Philosophe, professeur émérite à la Sorbonne, Jean-François Braunstein entreprend une analyse rigoureuse et impitoyable du délire woke, dont la prolifération lui paraît – à juste titre – au plus haut degré dangereuse. Contrairement à une opinion largement répandue, l’auteur considère qu’il ne faut pas accorder une grande importance au rôle joué par la French Theory, très en vogue de l’autre côté de l’Atlantique. On aurait affaire, en fait, à une nouvelle religion (à une secte plutôt) qui rappelle les aléas du protestantisme aux États-Ùnis, une religion universitaire, avec ses rites et ses dogmes et qui ne tolère pas la pluralité des opinions : on peut faire des « études de genre » à condition d’accepter l’idée que le genre est un choix, on peut parler du racisme uniquement en tant que « racisme systémique », on a le droit d’aborder les fat studies (mais oui, la recherche universitaire se diversifie de manière spectaculaire) si on croit que l’obésité est un mode de vie qu’on choisit délibérément etc. On aura remarqué, certainement, que les théoriciens woke manquent singulièrement d’humour.

Au cœur de cette nouvelle religion se trouve, selon Braunstein, la théorie du genre. Son objectif est limpide : effacer les différences entre les sexes et, à la limite, nier l’existence même des sexes. C’est ainsi qu’une utopie qui paraissait absurde est en train de se réaliser : changer de sexe si on veut et quand on veut. Les documents officiels adoptent maintenant la formule « sexe attribué à la naissance ». Aux États-Ùnis et en Grande-Bretagne on a introduit toute une série de règles concernant l’utilisation des pronoms, afin de ne pas traumatiser les personnes trans. En 2007, Julia Sorano a défini la femme trans comme « toute personne qui s’est vu attribuer un sexe masculin à la naissance, mais qui s’identifie et/ou vit comme une femme ». D’autres militants trans veulent nous convaincre qu’en fonction de l’identité du propriétaire « un pénis peut être un organe sexuel féminin ». En Californie, un professeur d’endocrinologie a été obligé de s’excuser pour avoir parlé de « femmes enceintes », ce qui était discriminatoire à l’égard des hommes trans devenus femmes.

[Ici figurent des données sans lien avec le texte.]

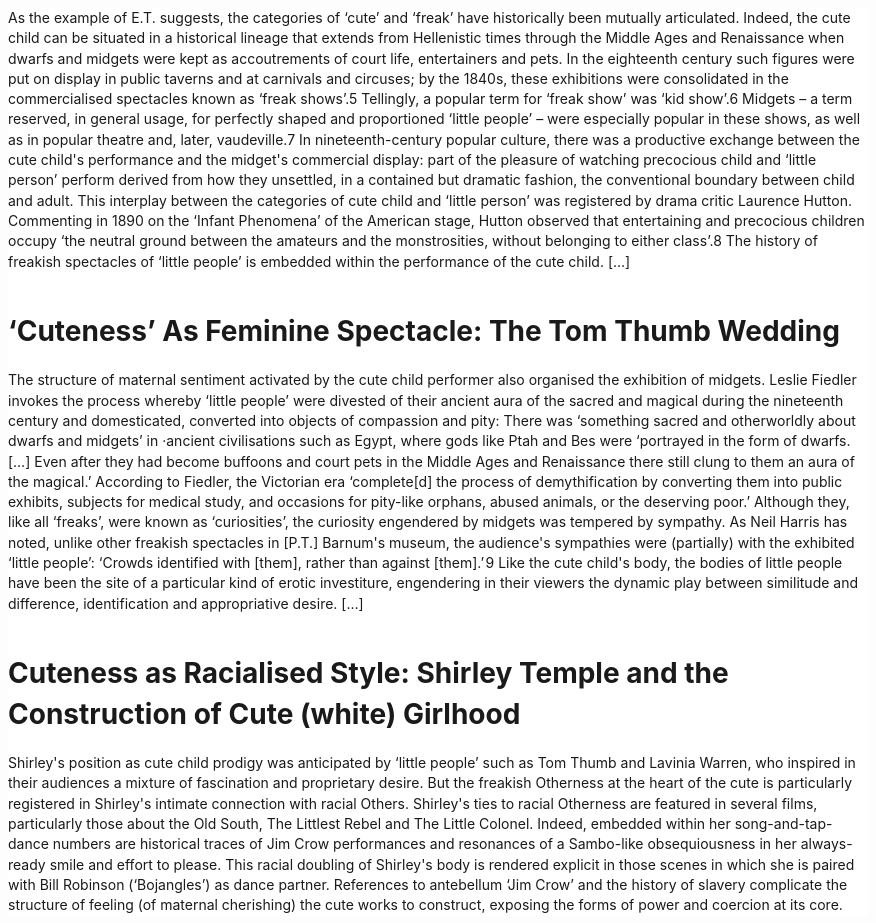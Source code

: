 As the example of E.T. suggests, the categories of ‘cute’ and ‘freak’ have historically been mutually articulated. Indeed, the cute child can be situated in a historical lineage that extends from Hellenistic times through the Middle Ages and Renaissance when dwarfs and midgets were kept as accoutrements of court life, entertainers and pets. In the eighteenth century such figures were put on display in public taverns and at carnivals and circuses; by the 1840s, these exhibitions were consolidated in the commercialised spectacles known as ‘freak shows’.5 Tellingly, a popular term for ‘freak show’ was ‘kid show’.6 Midgets – a term reserved, in general usage, for perfectly shaped and proportioned ‘little people’ – were especially popular in these shows, as well as in popular theatre and, later, vaudeville.7 In nineteenth-century popular culture, there was a productive exchange between the cute child's performance and the midget's commercial display: part of the pleasure of watching precocious child and ‘little person’ perform derived from how they unsettled, in a contained but dramatic fashion, the conventional boundary between child and adult. This interplay between the categories of cute child and ‘little person’ was registered by drama critic Laurence Hutton. Commenting in 1890 on the ‘Infant Phenomena’ of the American stage, Hutton observed that entertaining and precocious children occupy ‘the neutral ground between the amateurs and the monstrosities, without belonging to either class’.8 The history of freakish spectacles of ‘little people’ is embedded within the performance of the cute child. […]  

# ‘Cuteness’ As Feminine Spectacle: The Tom Thumb Wedding  

The structure of maternal sentiment activated by the cute child performer also organised the exhibition of midgets. Leslie Fiedler invokes the process whereby ‘little people’ were divested of their ancient aura of the sacred and magical during the nineteenth century and domesticated, converted into objects of compassion and pity: There was ‘something sacred and otherworldly about dwarfs and midgets’ in ·ancient civilisations such as Egypt, where gods like Ptah and Bes were ‘portrayed in the form of dwarfs. […] Even after they had become buffoons and court pets in the Middle Ages and Renaissance there still clung to them an aura of the magical.’ According to Fiedler, the Victorian era ‘complete[d] the process of demythification by converting them into public exhibits, subjects for medical study, and occasions for pity-like orphans, abused animals, or the deserving poor.’ Although they, like all ‘freaks’, were known as ‘curiosities’, the curiosity engendered by midgets was tempered by sympathy. As Neil Harris has noted, unlike other freakish spectacles in [P.T.] Barnum's museum, the audience's sympathies were (partially) with the exhibited ‘little people’: ‘Crowds identified with [them], rather than against [them].’ 9 Like the cute child's body, the bodies of little people have been the site of a particular kind of erotic investiture, engendering in their viewers the dynamic play between similitude and difference, identification and appropriative desire. […]  

# Cuteness as Racialised Style: Shirley Temple and the Construction of Cute (white) Girlhood  

Shirley's position as cute child prodigy was anticipated by ‘little people’ such as Tom Thumb and Lavinia Warren, who inspired in their audiences a mixture of fascination and proprietary desire. But the freakish Otherness at the heart of the cute is particularly registered in Shirley's intimate connection with racial Others. Shirley's ties to racial Otherness are featured in several films, particularly those about the Old South, The Littlest Rebel and The Little Colonel. Indeed, embedded within her song-and-tap-dance numbers are historical traces of Jim Crow performances and resonances of a Sambo-like obsequiousness in her always-ready smile and effort to please. This racial doubling of Shirley's body is rendered explicit in those scenes in which she is paired with Bill Robinson (‘Bojangles’) as dance partner. References to antebellum ‘Jim Crow’ and the history of slavery complicate the structure of feeling (of maternal cherishing) the cute works to construct, exposing the forms of power and coercion at its core.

Dans beaucoup d’hôpitaux américains et anglais on a décidé d’adopter un « langage neutre » : on parlera donc de « personnes enceintes » au lieu de « femmes enceintes », d’allaitement « au thorax » et non d’allaitement « au sein » etc. La négation des réalités biologiques a des conséquences désastreuses : on inculque aux enfants la conviction qu’ils pourront choisir leur identité sexuelle. Le phénomène, comme on le sait, prend – hélas ! – de l’ampleur.

Nier la réalité par le langage, montre Jean-François Braunstein, est une démarche propre à la pensée magique, primitive. La religion woke est obsédée par la « dévirilisation » et la « décolonisation » des sciences, y compris des mathématiques (dont l’apprentissage est un « privilège blanc », c’est pourquoi il faut inventer des « mathématiques équitables »). L’histoire occidentale serait marquée par le racisme, les blancs seraient structurellement racistes, les personnes de couleur sont et seront toujours opprimées.

Le fait d’appliquer, dans toute analyse et dans tout jugement, le schéma intersectionnel (race, classe, genre) témoigne d’une pauvreté affligeante de la pensée et d’un dogmatisme effrayant. Même s’il n’est guère optimiste, Braunstein conclut que la seule forme de résistance devant tant de bêtise agressive est de dire « non » aux idées woke. Ce qui m’a fait penser à la réplique finale du protagoniste de la pièce d’Eugène Ionesco, Rhinocéros : « Je ne capitule pas ».